(Work instruction): Going through the lines below, tally those that include "expressed", and give only the number.

(Data supplied):
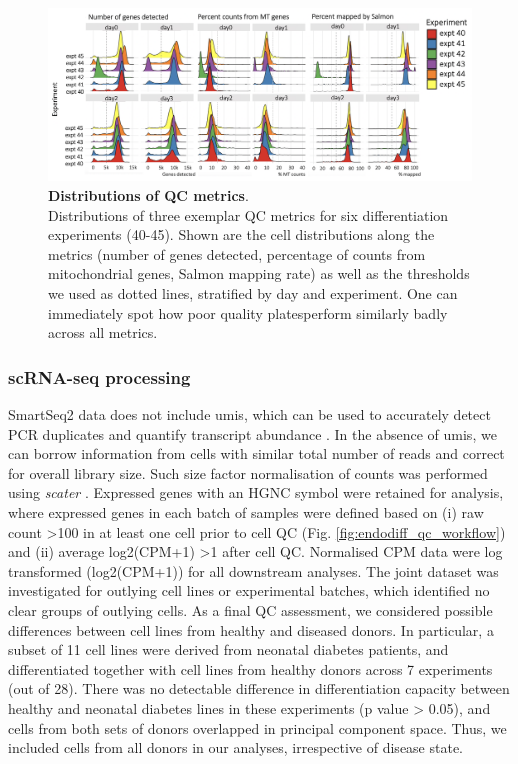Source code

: \begin{figure}[h]
\centering
\includegraphics[width=16cm]{Chapter4/Fig/endodiff_qc_examples.png}
\caption[Distributions of QC metrics]{\textbf{Distributions of QC metrics}.\\
Distributions of three exemplar QC metrics for six differentiation experiments (40-45).
Shown are the cell distributions along the metrics (number of genes detected, percentage of counts from mitochondrial genes, Salmon \cite{patro2017salmon} mapping rate) as well as the thresholds we used as dotted lines, stratified by day and experiment.
One can immediately spot how poor quality plates\footnotemark perform similarly badly across all metrics.}
\label{fig:endodiff_qc_distributions}
\end{figure}

\subsubsection{scRNA-seq processing}

SmartSeq2 data does not include \gls{umis}, which can be used to accurately detect PCR duplicates and quantify transcript abundance \cite{smith2017umi, islam2014quantitative, kivioja2012counting}. 
In the absence of \gls{umis}, we can borrow information from cells with similar total number of reads and correct for overall library size. 
Such size factor normalisation of counts was performed using \textit{scater} \cite{mccarthy2017scater}.
Expressed genes with an HGNC symbol were retained for analysis, where expressed genes in each batch of samples were defined based on (i) raw count >100 in at least one cell prior to cell QC (Fig. \ref{fig:endodiff_qc_workflow}) and (ii) average log2(CPM+1) >1 after cell QC. 
Normalised CPM data were log transformed (log2(CPM+1)) for all downstream analyses. 
The joint dataset was investigated for outlying cell lines or experimental batches, which identified no clear groups of outlying cells. 
As a final QC assessment, we considered possible differences between cell lines from healthy and diseased donors. 
In particular, a subset of 11 cell lines were derived from neonatal diabetes patients, and differentiated together with cell lines from healthy donors across 7 experiments (out of 28). 
There was no detectable difference in differentiation capacity between healthy and neonatal diabetes lines in these experiments (p value > 0.05), and cells from both sets of donors overlapped in principal component space. 
Thus, we included cells from all donors in our analyses, irrespective of disease state.



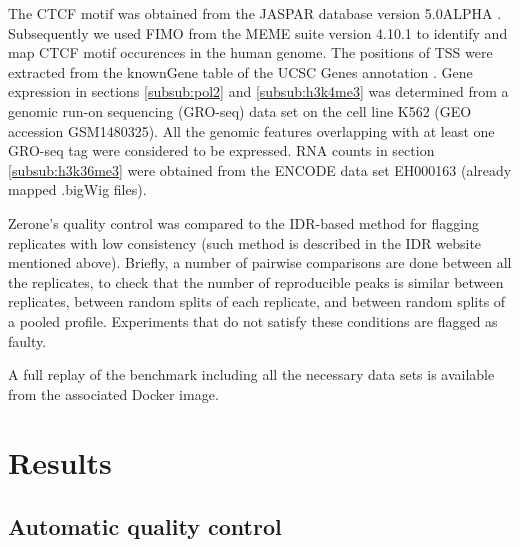 \documentclass{bioinfo}
\begin{document}
\begin{methods}
The CTCF motif was obtained from the JASPAR database version
5.0{\textunderscore}ALPHA \citep[motif ID MA0139.1,][]{pmid24194598}.
Subsequently we used FIMO \citep{pmid21330290} from the MEME suite version
4.10.1 \citep{pmid19458158} to identify and map CTCF motif occurences in
the human genome. The positions of TSS were extracted from the knownGene
table of the UCSC Genes annotation \citep{Karolchik2004}.
Gene expression in sections \ref{subsub:pol2} and \ref{subsub:h3k4me3}
was determined from a genomic run-on sequencing (GRO-seq)
data set on the cell line K562 (GEO accession GSM1480325).
All the genomic features overlapping with at least one GRO-seq tag
were considered to be expressed.
RNA counts in section \ref{subsub:h3k36me3} were obtained from the
ENCODE data set EH000163 (already mapped .bigWig files).

Zerone's quality control was compared to the IDR-based method
for flagging replicates with low consistency
(such method is described in the IDR website mentioned above).
Briefly, a number of pairwise comparisons are done between all the replicates,
to check that the number of reproducible peaks is similar between replicates,
between random splits of each replicate, and between random splits of a pooled
profile. Experiments that do not satisfy these conditions are flagged as faulty.

A full replay of the benchmark including all the necessary data sets
is available from the associated Docker image.

\end{methods}

\section{Results}
\label{sec:results}

\subsection{Automatic quality control}
\end{document}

(Task answer): 2